Unfortunately, some companies still implement these poor tactics, but here’s the catch: consumers today are smart and can see through that shadiness. We’ve learned to question what we’re told instead of accepting claims at face value. We’ve become less susceptible to the effects of advertising so these sneaky tactics no longer work as well to persuade consumers to buy products and services.
The big problem with those types of messages is that they don’t seem authentic and human so we can’t trust them.
“People trust other people, not brands,” said Kelsey Meyer, president of Influence & Co. “For this reason, it’s important to be open and transparent in your messaging to show the human side of your business.”
We couldn’t have said it better ourselves. If brands want to really connect with people, they have to stop acting like robots and show consumers the heart behind the corporation.
An article on cbsnews.com quoted Jay Walker-Smith, president of the Yankelovich marketing firm, saying that “we’ve gone from being exposed to about 500 ads a day in the 1970’s to as many as 5,000 a day today.” After years of being bombarded with so many marketing messages, Generation X-ers and Millennials in particular have become skeptical and tend to tune out messages that don’t apply to them in the moment they’re encountered. Unless a message is relayed in a truly authentic way with an attention grabbing human element, the message gets lost in a sea of clutter and impedes the ability for brands to form connections with people.
The solution? Tell the truth and be transparent.
As people, we’ve shifted the way we perceive brands and have reclaimed control of the relationship. In the past, brands were able to control us and tell us what we need, mostly because we didn’t know any better. Now, we’ve embraced the power we’ve had all along to choose what brands we listen to and who we believe. Buyers today gravitate toward companies that spread individualized messages rather than generic ones because of the humanized element.
With the help of three marketing professionals from around Columbia, we’ve narrowed down five traits of an honest marketer.
Sarah Hill, the chief storyteller with Veterans United Home Loans, supports the idea that putting your target market at the forefront of every marketing effort is key to being an honest marketer. “People are portals to your content. Too many brands mistake their brand for being a logo or their website color, font or design. Your brand equals your people,” said Hill.
By focusing your marketing on the people you intend to serve, meeting their needs before your own, trusting relationships can form. Connect with others in an honest way by showing them you understand who they are and what they want. You can do this by:
Responding to your audience is your chance to position yourself as a credible source, but credibility isn’t earned through trickery and agenda setting; it’s earned by being open, honest and transparent about your business practices and industry-related topics.

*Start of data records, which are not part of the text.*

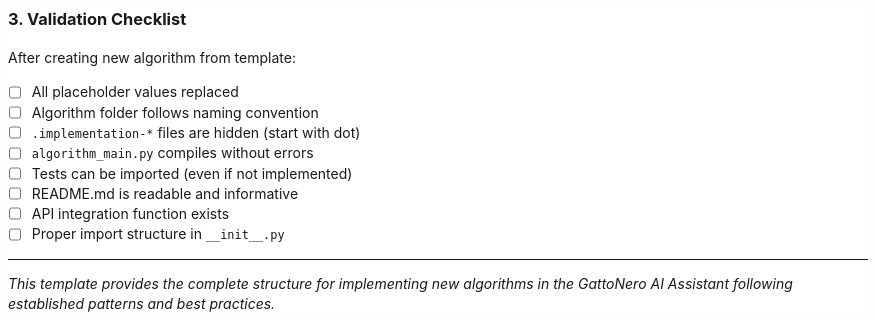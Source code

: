 ### 3. Validation Checklist
After creating new algorithm from template:

- [ ] All placeholder values replaced
- [ ] Algorithm folder follows naming convention
- [ ] `.implementation-*` files are hidden (start with dot)
- [ ] `algorithm_main.py` compiles without errors
- [ ] Tests can be imported (even if not implemented)
- [ ] README.md is readable and informative
- [ ] API integration function exists
- [ ] Proper import structure in `__init__.py`

---

*This template provides the complete structure for implementing new algorithms in the GattoNero AI Assistant following established patterns and best practices.*
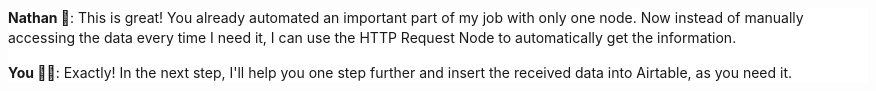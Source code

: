 **Nathan 🙋**: This is great! You already automated an important part of my job with only one node. Now instead of manually accessing the data every time I need it, I can use the HTTP Request Node to automatically get the information.

**You 👩‍🔧**: Exactly! In the next step, I'll help you one step further and insert the received data into Airtable, as you need it.
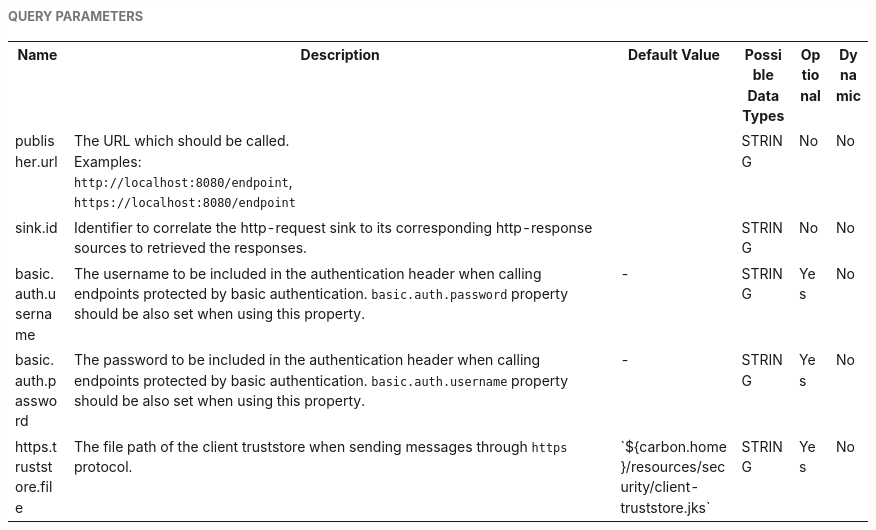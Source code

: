 <span id="query-parameters" class="md-typeset" style="display: block; color: rgba(0, 0, 0, 0.54); font-size: 12.8px; font-weight: bold;">QUERY PARAMETERS</span>
<table>
    <tr>
        <th>Name</th>
        <th style="min-width: 20em">Description</th>
        <th>Default Value</th>
        <th>Possible Data Types</th>
        <th>Optional</th>
        <th>Dynamic</th>
    </tr>
    <tr>
        <td style="vertical-align: top">publisher.url</td>
        <td style="vertical-align: top; word-wrap: break-word"><p style="word-wrap: break-word;margin: 0;">The URL which should be called.<br>Examples:<br><code>http://localhost:8080/endpoint</code>,<br><code>https://localhost:8080/endpoint</code></p></td>
        <td style="vertical-align: top"></td>
        <td style="vertical-align: top">STRING</td>
        <td style="vertical-align: top">No</td>
        <td style="vertical-align: top">No</td>
    </tr>
    <tr>
        <td style="vertical-align: top">sink.id</td>
        <td style="vertical-align: top; word-wrap: break-word"><p style="word-wrap: break-word;margin: 0;">Identifier to correlate the http-request sink to its corresponding http-response sources to retrieved the responses.</p></td>
        <td style="vertical-align: top"></td>
        <td style="vertical-align: top">STRING</td>
        <td style="vertical-align: top">No</td>
        <td style="vertical-align: top">No</td>
    </tr>
    <tr>
        <td style="vertical-align: top">basic.auth.username</td>
        <td style="vertical-align: top; word-wrap: break-word"><p style="word-wrap: break-word;margin: 0;">The username to be included in the authentication header when calling endpoints protected by basic authentication. <code>basic.auth.password</code> property should be also set when using this property.</p></td>
        <td style="vertical-align: top">-</td>
        <td style="vertical-align: top">STRING</td>
        <td style="vertical-align: top">Yes</td>
        <td style="vertical-align: top">No</td>
    </tr>
    <tr>
        <td style="vertical-align: top">basic.auth.password</td>
        <td style="vertical-align: top; word-wrap: break-word"><p style="word-wrap: break-word;margin: 0;">The password to be included in the authentication header when calling endpoints protected by basic authentication. <code>basic.auth.username</code> property should be also set when using this property.</p></td>
        <td style="vertical-align: top">-</td>
        <td style="vertical-align: top">STRING</td>
        <td style="vertical-align: top">Yes</td>
        <td style="vertical-align: top">No</td>
    </tr>
    <tr>
        <td style="vertical-align: top">https.truststore.file</td>
        <td style="vertical-align: top; word-wrap: break-word"><p style="word-wrap: break-word;margin: 0;">The file path of the client truststore when sending messages through <code>https</code> protocol.</p></td>
        <td style="vertical-align: top">`${carbon.home}/resources/security/client-truststore.jks`</td>
        <td style="vertical-align: top">STRING</td>
        <td style="vertical-align: top">Yes</td>
        <td style="vertical-align: top">No</td>
    </tr>
    <tr>
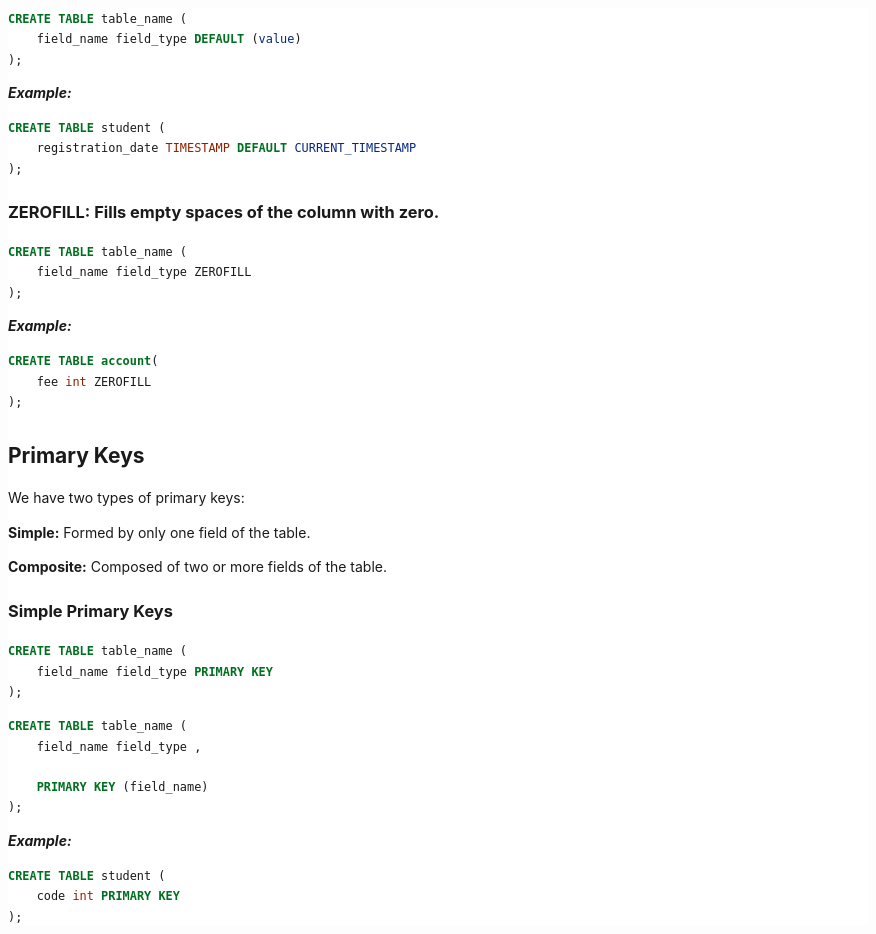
 ```sql
CREATE TABLE table_name (
    field_name field_type DEFAULT (value)
);
```

***Example:***

```sql
CREATE TABLE student (
    registration_date TIMESTAMP DEFAULT CURRENT_TIMESTAMP
);
```

### **ZEROFILL:** Fills empty spaces of the column with zero.

```sql
CREATE TABLE table_name (
    field_name field_type ZEROFILL
);
```

***Example:***

```sql
CREATE TABLE account(
    fee int ZEROFILL
);
```

## Primary Keys

We have two types of primary keys:

**Simple:** Formed by only one field of the table.

**Composite:** Composed of two or more fields of the table.

### Simple Primary Keys

```sql
CREATE TABLE table_name (
    field_name field_type PRIMARY KEY
);
```

```sql
CREATE TABLE table_name (
    field_name field_type ,
    
    PRIMARY KEY (field_name)
);
```

***Example:***

```sql
CREATE TABLE student (
    code int PRIMARY KEY
);
```

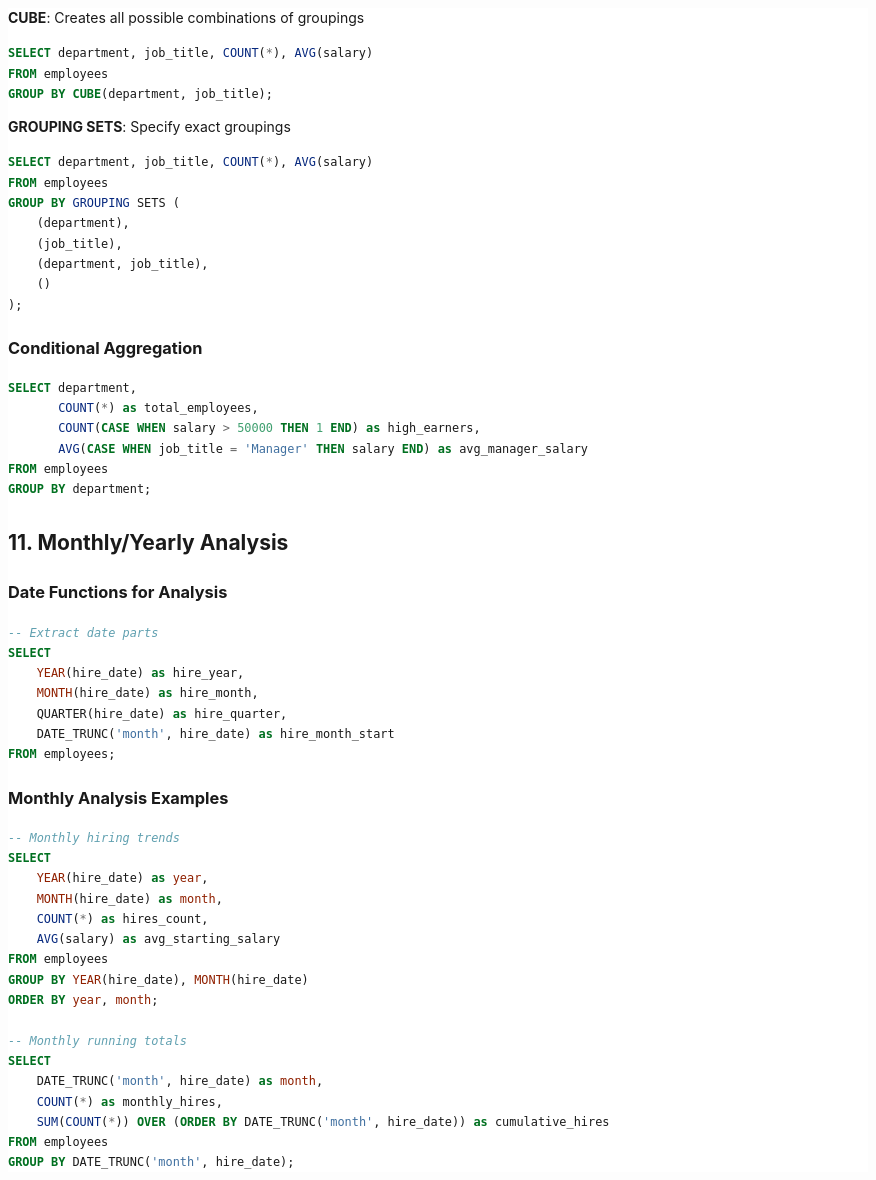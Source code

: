 **CUBE**: Creates all possible combinations of groupings
```sql
SELECT department, job_title, COUNT(*), AVG(salary)
FROM employees
GROUP BY CUBE(department, job_title);
```

**GROUPING SETS**: Specify exact groupings
```sql
SELECT department, job_title, COUNT(*), AVG(salary)
FROM employees
GROUP BY GROUPING SETS (
    (department),
    (job_title),
    (department, job_title),
    ()
);
```

### Conditional Aggregation
```sql
SELECT department,
       COUNT(*) as total_employees,
       COUNT(CASE WHEN salary > 50000 THEN 1 END) as high_earners,
       AVG(CASE WHEN job_title = 'Manager' THEN salary END) as avg_manager_salary
FROM employees
GROUP BY department;
```

## 11. Monthly/Yearly Analysis

### Date Functions for Analysis
```sql
-- Extract date parts
SELECT 
    YEAR(hire_date) as hire_year,
    MONTH(hire_date) as hire_month,
    QUARTER(hire_date) as hire_quarter,
    DATE_TRUNC('month', hire_date) as hire_month_start
FROM employees;
```

### Monthly Analysis Examples
```sql
-- Monthly hiring trends
SELECT 
    YEAR(hire_date) as year,
    MONTH(hire_date) as month,
    COUNT(*) as hires_count,
    AVG(salary) as avg_starting_salary
FROM employees
GROUP BY YEAR(hire_date), MONTH(hire_date)
ORDER BY year, month;

-- Monthly running totals
SELECT 
    DATE_TRUNC('month', hire_date) as month,
    COUNT(*) as monthly_hires,
    SUM(COUNT(*)) OVER (ORDER BY DATE_TRUNC('month', hire_date)) as cumulative_hires
FROM employees
GROUP BY DATE_TRUNC('month', hire_date);
```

“Transparency can mean talking through the struggles your company has had or giving away some of your trade secrets; this helps your audience connect with you on a more human level, which leads to stronger, longer relationships,” said Meyer.
Once again, being an honest marketer is about showing people you understand their needs and have a solution that makes their life easier instead of more complicated. By taking your ego out of the marketing mix, you’re on the right track to positioning your brand as an approachable entity and not a scheming, conniving corporation.
Hill also advocated for the importance of making eye contact with your clients or customers. “A Cornell study says eye contact increases brand trust by 16%. If you’re in the customer service business, which what company isn’t, eye contact reduces hostilities. Being human is allowing customers to look in the whites of your eyes. Embrace opportunities to have eye contact with your customers and key influencers,” suggests Hill.
Of course not all the exchanges we have with customers these days happen in person, which means we can’t always make eye contact and have firm handshakes. We can, however, make the interactions more personable from a distance thanks to new communication forms. Google Hangouts, Skype and other real time communication technologies allow us to voice call, video chat, and ultimately represent a brand with a human face.
For a marketer to be viewed as trustworthy and honest, they need to have backup from other sources to support the claims they’re making. Charlie Williamson, the senior vice president of Landmark Bank, is a proponent of testimonial advertising, which has been incorporated into the company’s “I’m a Landmark” campaign.
“Testimonial advertising is one of the most powerful approaches, but you have to have satisfied customers to do it well,” said Williamson.
If you have customers who are willing to endorse your company, let them spread the message! This all harks back to the idea of people trusting other people more than they trust brands. If you don’t have any positive feedback from customers about your brand, that’s a red flag signaling you to rethink some of your marketing tactics.
The fifth trait that we’ve found honest marketers possess is sharing candid images of the business, both literally and figuratively. On the one hand, Hill suggests using “real people in your messaging or real employees.” Stock photos are not a good representation of your business and lack the personality that makes your brand unique.
On a more figurative level, your brand can’t be a stock photo in the sense that you lack personality and individuality in the way you communicate with customers. “Quit hiding behind your logo, and start interacting with your following on a deeper level than a text-based social media post,” Hill said. Add a little bit of spunk and spice to your brand voice to make you sound more human and relatable, rather than sounding like an automated message.